TEMPERATURE OF THE BODY.
The production and regulation of heat in the body is a problem by no means elucidated. We consider heat production to be of internal origin, by a complex process involving tissue metamorphosis, chemical changes in nutrient elements, muscular movements, etc. Heat regulation is accomplished, not only by variation in the loss of heat by the body, but by what is more important, variations in the amount of heat generated. It is an accepted physiological conclusion that there exists in the body a thermotaxic nervous mechanism which controls its normal, as well as its abnormal, manifestations of heat.
The average temperature of the body in health is 37° C. (98.6° F.), in the axilla. Taken in the vagina or rectum, .9° C. (1.3° F.) higher is noted. The daily average range of variation is about 1° C. (1.8° F.).

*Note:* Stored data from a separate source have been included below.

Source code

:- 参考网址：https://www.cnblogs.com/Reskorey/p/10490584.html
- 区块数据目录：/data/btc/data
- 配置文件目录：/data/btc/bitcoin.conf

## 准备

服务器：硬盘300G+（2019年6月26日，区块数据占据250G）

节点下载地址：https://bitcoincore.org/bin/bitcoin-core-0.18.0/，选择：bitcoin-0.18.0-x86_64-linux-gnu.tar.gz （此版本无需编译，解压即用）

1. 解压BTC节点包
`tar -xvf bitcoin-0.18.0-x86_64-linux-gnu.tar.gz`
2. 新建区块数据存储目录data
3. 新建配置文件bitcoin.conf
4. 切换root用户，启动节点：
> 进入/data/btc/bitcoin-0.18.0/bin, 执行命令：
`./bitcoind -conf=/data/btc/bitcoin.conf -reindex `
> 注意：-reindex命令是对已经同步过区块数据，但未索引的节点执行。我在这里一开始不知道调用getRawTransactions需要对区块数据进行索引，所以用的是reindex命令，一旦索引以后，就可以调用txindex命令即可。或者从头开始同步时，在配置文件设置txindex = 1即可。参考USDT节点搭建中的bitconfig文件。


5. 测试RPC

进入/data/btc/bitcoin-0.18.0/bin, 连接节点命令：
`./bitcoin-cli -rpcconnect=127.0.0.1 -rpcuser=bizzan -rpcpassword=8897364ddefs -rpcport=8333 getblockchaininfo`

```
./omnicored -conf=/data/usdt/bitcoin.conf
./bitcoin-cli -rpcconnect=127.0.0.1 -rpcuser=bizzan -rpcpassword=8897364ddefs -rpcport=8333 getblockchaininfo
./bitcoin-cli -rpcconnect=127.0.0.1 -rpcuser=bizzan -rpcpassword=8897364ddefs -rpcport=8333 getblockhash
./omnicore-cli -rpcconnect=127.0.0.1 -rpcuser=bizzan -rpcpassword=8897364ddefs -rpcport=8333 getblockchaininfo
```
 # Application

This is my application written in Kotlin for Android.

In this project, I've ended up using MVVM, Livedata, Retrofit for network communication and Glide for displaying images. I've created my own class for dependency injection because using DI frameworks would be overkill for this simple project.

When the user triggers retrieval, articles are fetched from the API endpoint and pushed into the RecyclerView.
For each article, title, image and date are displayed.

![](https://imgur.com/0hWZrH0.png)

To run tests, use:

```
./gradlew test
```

In disease or injury considerable variations occur; very high, as well as very low, temperatures are met. In severe neuroses and some forms of malarial disease a temperature of 42.2° C. (115° F.) has been recorded, and after an injury 71° C. (122° F.).[688]
Very low temperatures are reported in several cases of acute alcoholism, accompanied by exposure to cold, where a temperature of 28.8° C. (75° F.) in the rectum was noted, recovery following.[689]
Such extreme temperatures, though authentic, are exceptional.
Very high temperatures in febrile conditions are borne because remitting; and low temperatures, subject to periods of elevation, are met in wasting and other conditions. Very high and very low temperatures are also noted, just before death, in acute diseases and conditions specially involving the nervous system.
The degree to which the temperature may be raised without destroying life has been investigated by Berger, Bernard, Chossat, and others.[690]
Their experiments show that if an elevation of temperature of the body 7.20° C. (13° F.) be maintained for any length of time in warm-blooded animals, death ensues. Depression of the temperature of warm-blooded animals 12° C. (20° F.), or even less than these degrees below the normal, results fatally. Portions of the body may be frozen and yet, under appropriate treatment, recover. But freezing of the whole body must necessarily prove fatal.
Great differences in ability to endure extremes of heat and cold appear among different nations and in different individuals. The very young and the very old are unable to bear exposure to extreme cold. In both, the capacity for heat production is low and the vital powers are soon enfeebled to a critical degree. The healthy adult can, with proper precautions, safely endure great extremes of heat and cold. The experience of arctic explorers in the expeditions of Kane, Nares, Greely, and others has demonstrated the power of endurance, for a considerable period, of a temperature from 90° to 100° F. below the freezing-point. On the other hand, laborers employed in pottery and other establishments, using ovens raised to 148° to 315° C. (300° to 600° F.) or higher, are often exposed for some time without injury to temperatures approaching these intense figures.